Hey KitKat... Have you looked at the BDCs at all? It seems that yields are compressed where institutional money can go. I read a printed article somewhere recently that talked about the divide between junk bonds that are big enough for institutional money and those that aren't... the former having yields compressed down into the 6ish% range while the latter still yield 10ish% (going from memory). So if you could get into a smaller fund that avoids bonds that make their way into the Pimco portfolios and the like, you might do ok.
Howard Marks wrote about junk recently too...
So might Peritus's ETF be an attractive component? With avg. effective duration of a bit more than 3 years and better than avg yields because they're small?

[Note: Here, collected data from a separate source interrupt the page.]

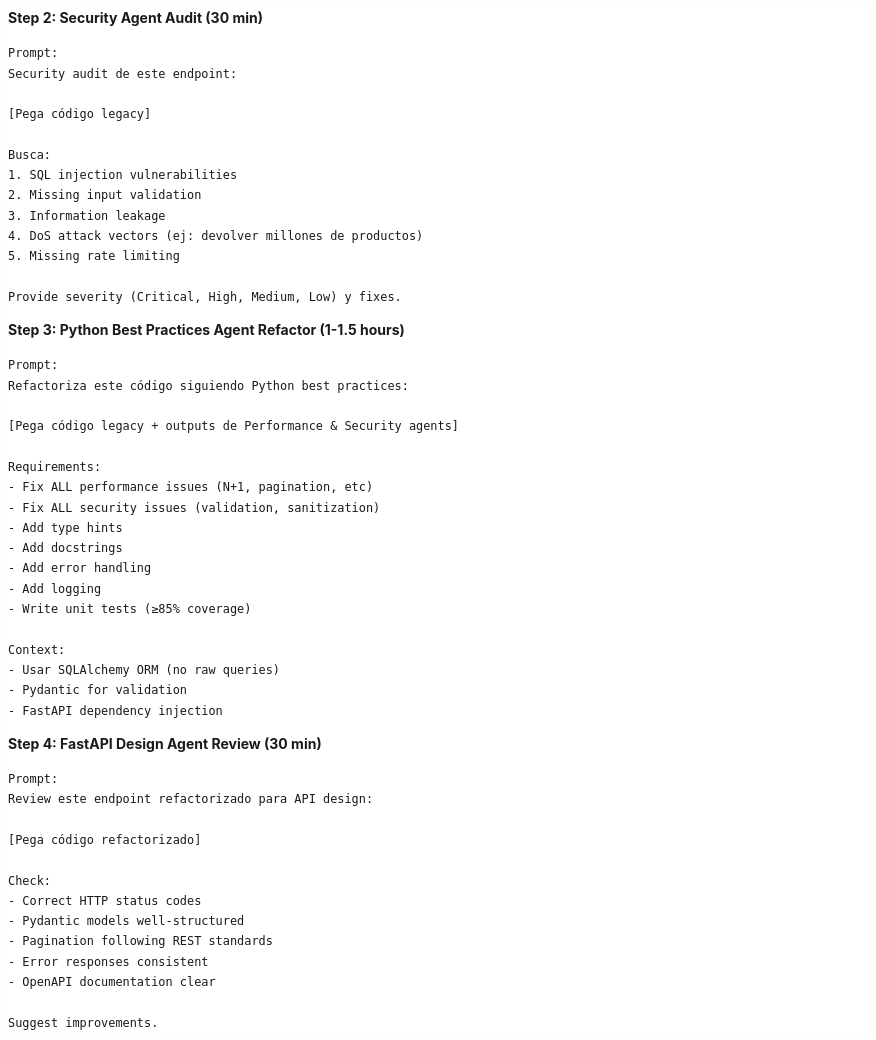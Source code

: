 **Step 2: Security Agent Audit (30 min)**

```
Prompt:
Security audit de este endpoint:

[Pega código legacy]

Busca:
1. SQL injection vulnerabilities
2. Missing input validation
3. Information leakage
4. DoS attack vectors (ej: devolver millones de productos)
5. Missing rate limiting

Provide severity (Critical, High, Medium, Low) y fixes.
```

**Step 3: Python Best Practices Agent Refactor (1-1.5 hours)**

```
Prompt:
Refactoriza este código siguiendo Python best practices:

[Pega código legacy + outputs de Performance & Security agents]

Requirements:
- Fix ALL performance issues (N+1, pagination, etc)
- Fix ALL security issues (validation, sanitization)
- Add type hints
- Add docstrings
- Add error handling
- Add logging
- Write unit tests (≥85% coverage)

Context:
- Usar SQLAlchemy ORM (no raw queries)
- Pydantic for validation
- FastAPI dependency injection
```

**Step 4: FastAPI Design Agent Review (30 min)**

```
Prompt:
Review este endpoint refactorizado para API design:

[Pega código refactorizado]

Check:
- Correct HTTP status codes
- Pydantic models well-structured
- Pagination following REST standards
- Error responses consistent
- OpenAPI documentation clear

Suggest improvements.
```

It seems this logic would extend to the BDCs too, since they fill the void left by banks' business loan divisions and loan to companies too small to issue commercial paper. Ares Capital is one... they yield 8% and I think their funding is ~2/3 fixed rate with an avg duration of ~10 years... they'd fare ok in a rising interest rate environment, but share price would likely get hammered on default fears in a recession... I can't predict either of those though... it's of note that they paid a dividend throughout the last recession, but their shares did get hammered. I haven't dug into them too deeply yet, but will if they drop below p/b of 1, which would require about a 10% drop in share price. Food for thought?